Let $X_1, ..., X_n$ be iid $f(x; \theta, \lambda) = \dfrac{\lambda e^{-\lambda x}}{1-e^{-\lambda \theta}}$ for x $\in [0, \theta]$.
I want to find
- A minimally sufficient statistic for $\theta$ when $\lambda$ is known and
- A minimally sufficient statistic for $\lambda$ when $\theta$ is known.
My Work
I have
$$\dfrac{L(x; \theta, \lambda)}{L(y; \theta, \lambda)} = \dfrac{\dfrac{\lambda^n e^{-\lambda \sum x} }{(1-e^{-\theta \lambda})^n} }{ ~~ \dfrac{\lambda^n e^{-\lambda \sum y} }{(1-e^{-\theta \lambda})^n} ~~}$$ for $x \in [0, \theta]$ and $y \in [0, \theta]$.

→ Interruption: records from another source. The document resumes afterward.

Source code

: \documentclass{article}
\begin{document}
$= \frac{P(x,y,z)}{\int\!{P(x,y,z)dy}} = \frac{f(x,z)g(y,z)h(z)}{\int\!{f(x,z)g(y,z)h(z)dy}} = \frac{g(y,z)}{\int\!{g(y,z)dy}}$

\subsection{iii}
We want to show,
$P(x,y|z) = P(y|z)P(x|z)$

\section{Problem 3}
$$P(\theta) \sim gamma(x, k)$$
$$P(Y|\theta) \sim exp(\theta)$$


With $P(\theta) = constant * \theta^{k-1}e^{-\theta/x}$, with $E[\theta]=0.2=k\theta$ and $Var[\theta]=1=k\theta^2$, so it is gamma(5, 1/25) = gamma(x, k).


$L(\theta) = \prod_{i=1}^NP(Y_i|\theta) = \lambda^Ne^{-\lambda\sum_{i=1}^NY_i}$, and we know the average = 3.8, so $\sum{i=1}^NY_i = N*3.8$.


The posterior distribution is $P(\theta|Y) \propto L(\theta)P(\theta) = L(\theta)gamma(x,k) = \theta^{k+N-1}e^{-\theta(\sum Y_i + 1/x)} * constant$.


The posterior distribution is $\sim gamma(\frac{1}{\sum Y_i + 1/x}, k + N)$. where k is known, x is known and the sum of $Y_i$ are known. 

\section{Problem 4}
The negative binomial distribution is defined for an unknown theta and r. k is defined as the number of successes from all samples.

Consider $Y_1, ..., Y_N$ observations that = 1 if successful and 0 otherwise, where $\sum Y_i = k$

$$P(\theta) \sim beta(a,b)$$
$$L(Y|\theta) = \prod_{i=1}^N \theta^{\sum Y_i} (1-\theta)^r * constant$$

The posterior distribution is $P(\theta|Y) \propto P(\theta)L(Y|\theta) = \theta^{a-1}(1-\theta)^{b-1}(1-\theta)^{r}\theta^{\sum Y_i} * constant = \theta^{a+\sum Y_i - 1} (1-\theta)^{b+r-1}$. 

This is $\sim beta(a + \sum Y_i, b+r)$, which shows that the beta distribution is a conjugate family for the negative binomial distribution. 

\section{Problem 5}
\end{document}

But I am unsure what to do from here because the ratio is constant whenever $\sum x_i = \sum y_i$. So does that mean that $\sum x_i$ is a minimally sufficient statistic for both?
The likelihood for $\theta$ given $\lambda$ and a sample $\boldsymbol x = (x_1, \ldots, x_n)$ is $$\mathcal L (\theta \mid \lambda, \boldsymbol x) \propto \lambda^n e^{-\lambda n\bar x} (1 - e^{-\lambda \theta})^{-n} \mathbb 1 (x_{(1)} \ge 0) \mathbb 1 (x_{(n)} \le \theta)$$ where $\bar x$ is the sample mean, $x_{(1)}$ is the first (minimum) order statistic, and $x_{(n)}$ is the last (maximum) order statistic. Then choose $$h(\boldsymbol x) = \lambda^n e^{-\lambda n \bar x} \mathbb 1(x_{(1)} \ge 0),$$ which is the factor that does not depend on $\theta$; choose $$g(T \mid \theta) = (1 - e^{-\lambda \theta})^{-n} \mathbb 1(T \le \theta),$$ which is the factor containing all instances of $\theta$; and choose $$T(\boldsymbol x) = x_{(n)}$$ which by the factorization theorem is sufficient for $\theta$ when $\lambda$ is known. That it is minimal is left to the reader as an exercise.
In the case where $\theta$ is known but $\lambda$ is not, then we have the same functional form of the likelihood as above, but now our choices of $h, g, T$ may be different. This is also left to the reader as an exercise.